Przejdź do głównej zawartości

Jak wspomóc dziecko w samodzielnym zasypianiu? Recenzja książki "Zasypiamy bez mamy" Clary Mas Bassas

Witajcie! Wszyscy doskonale wiemy, że decyzja o tym, by dziecko zaczęło spać samo w swoim pokoju, jest ważnym momentem nie tylko dla dziecka, ale i dla jego rodziców. Często jest to dla nas nie lada wyzwanie i nie zawsze ten moment przechodzi według naszej myśli.

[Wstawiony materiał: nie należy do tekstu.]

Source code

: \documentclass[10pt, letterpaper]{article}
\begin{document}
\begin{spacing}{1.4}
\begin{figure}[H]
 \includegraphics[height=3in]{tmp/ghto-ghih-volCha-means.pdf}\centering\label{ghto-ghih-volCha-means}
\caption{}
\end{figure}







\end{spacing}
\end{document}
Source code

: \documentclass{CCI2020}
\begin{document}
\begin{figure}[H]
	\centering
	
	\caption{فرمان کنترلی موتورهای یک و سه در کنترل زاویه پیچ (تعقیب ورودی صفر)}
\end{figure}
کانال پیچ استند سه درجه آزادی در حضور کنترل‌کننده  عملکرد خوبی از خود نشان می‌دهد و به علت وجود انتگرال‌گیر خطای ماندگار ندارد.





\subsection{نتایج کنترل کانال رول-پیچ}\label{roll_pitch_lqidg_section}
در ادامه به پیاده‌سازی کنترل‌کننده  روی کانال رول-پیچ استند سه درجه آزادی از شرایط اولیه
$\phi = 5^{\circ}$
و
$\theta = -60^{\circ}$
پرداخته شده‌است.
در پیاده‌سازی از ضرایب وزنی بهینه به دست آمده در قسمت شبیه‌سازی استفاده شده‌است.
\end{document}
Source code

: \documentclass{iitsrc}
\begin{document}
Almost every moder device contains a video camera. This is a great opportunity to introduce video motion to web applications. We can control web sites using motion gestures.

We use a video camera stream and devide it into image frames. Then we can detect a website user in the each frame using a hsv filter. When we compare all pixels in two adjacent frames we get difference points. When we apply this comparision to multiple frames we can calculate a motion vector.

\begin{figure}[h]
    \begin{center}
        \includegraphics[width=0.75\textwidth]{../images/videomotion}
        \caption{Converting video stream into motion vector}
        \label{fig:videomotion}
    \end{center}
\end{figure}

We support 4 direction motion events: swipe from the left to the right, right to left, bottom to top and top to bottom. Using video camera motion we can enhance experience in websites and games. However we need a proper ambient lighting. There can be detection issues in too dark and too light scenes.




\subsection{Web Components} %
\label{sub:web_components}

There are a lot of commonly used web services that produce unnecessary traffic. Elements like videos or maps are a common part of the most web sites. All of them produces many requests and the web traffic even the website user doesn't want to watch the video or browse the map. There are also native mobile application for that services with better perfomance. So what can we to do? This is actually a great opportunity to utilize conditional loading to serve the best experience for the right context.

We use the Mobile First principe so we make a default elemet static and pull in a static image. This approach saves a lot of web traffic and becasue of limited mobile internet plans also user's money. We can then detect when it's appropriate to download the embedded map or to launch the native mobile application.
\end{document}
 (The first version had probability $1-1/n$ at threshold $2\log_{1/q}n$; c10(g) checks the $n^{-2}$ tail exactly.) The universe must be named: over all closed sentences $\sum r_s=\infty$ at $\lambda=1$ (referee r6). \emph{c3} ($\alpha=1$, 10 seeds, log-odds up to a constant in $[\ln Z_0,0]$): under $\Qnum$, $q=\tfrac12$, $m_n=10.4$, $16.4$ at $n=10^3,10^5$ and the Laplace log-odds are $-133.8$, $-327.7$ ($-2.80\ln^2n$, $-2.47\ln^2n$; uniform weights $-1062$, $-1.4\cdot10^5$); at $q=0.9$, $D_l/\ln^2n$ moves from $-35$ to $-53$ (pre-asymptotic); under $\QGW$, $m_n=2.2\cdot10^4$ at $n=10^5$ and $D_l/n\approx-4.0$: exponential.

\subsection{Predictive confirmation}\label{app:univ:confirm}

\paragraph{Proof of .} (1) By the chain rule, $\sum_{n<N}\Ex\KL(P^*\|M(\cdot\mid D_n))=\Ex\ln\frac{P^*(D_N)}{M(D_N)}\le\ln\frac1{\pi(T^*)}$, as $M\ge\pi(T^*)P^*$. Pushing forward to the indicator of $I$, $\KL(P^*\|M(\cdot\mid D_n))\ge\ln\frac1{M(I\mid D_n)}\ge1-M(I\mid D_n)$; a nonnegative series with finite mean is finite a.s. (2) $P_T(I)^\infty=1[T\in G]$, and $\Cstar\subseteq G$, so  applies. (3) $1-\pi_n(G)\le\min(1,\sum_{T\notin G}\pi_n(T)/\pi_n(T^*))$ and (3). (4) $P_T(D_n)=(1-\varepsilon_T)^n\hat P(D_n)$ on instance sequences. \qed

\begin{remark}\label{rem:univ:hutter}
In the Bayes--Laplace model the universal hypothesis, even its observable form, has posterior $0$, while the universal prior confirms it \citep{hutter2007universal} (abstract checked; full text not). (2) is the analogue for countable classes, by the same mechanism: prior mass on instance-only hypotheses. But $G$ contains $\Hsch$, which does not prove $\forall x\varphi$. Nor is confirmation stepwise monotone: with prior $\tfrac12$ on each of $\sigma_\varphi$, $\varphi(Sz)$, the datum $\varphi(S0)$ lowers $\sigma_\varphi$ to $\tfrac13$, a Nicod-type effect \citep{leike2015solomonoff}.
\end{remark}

Nie tak dawno na rynku książkowym pojawiła się opowieść o tym, jak pomóc dzieciom i dorosłym w tak ważnym momencie, jakim jest samodzielne zasypianie dziecka. Książka ta to "Zasypiamy bez mamy", którą napisała Clara Mas Bossas. Przeznaczona jest dla dzieci od 3 roku życia, jednak ja czytam ją mojemu dwulatkowi (pomału chcę go oswoić z tą tematyką, chociaż wiem, że jeszcze długa droga przed nami. 

Ilustracje wykonane przez Judi Abbot są śliczne. Z resztą zobaczcie sami...




Poznajemy tutaj małą Matyldę, która właśnie dzisiaj po raz pierwszy będzie spała sama w swoim pokoju, w nowym dużym łóżku.

Towarzyszą jej tutaj różne emocje jest radość (między innymi z nowej pościeli w gwiazdki i planety), duma (przecież jest już taka duża). Jednak autorka nie zapomina także o emocjach z tej drugiej strony. Są nimi strach, zdenerwowanie. Pokazane jest tutaj, że te emocje wcale nie są złe. To normalne, że towarzyszą dziewczynce- trzeba tylko prostu nauczyć się z nimi radzić. 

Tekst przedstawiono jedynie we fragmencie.